## [Source data]
▼

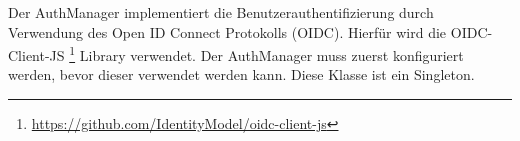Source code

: Der AuthManager implementiert die Benutzerauthentifizierung durch Verwendung des Open ID Connect Protokolls (OIDC).
Hierfür wird die OIDC-Client-JS \footnote{\href{https://github.com/IdentityModel/oidc-client-js}{https://github.com/IdentityModel/oidc-client-js}} Library verwendet.
Der AuthManager muss zuerst konfiguriert werden, bevor dieser verwendet werden kann.
Diese Klasse ist ein Singleton.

▲

The lines to report are those in the material above that contain the word "AuthManager"; copy every one of them.

## [Answer to the exercise]
: Der AuthManager implementiert die Benutzerauthentifizierung durch Verwendung des Open ID Connect Protokolls (OIDC).
Der AuthManager muss zuerst konfiguriert werden, bevor dieser verwendet werden kann.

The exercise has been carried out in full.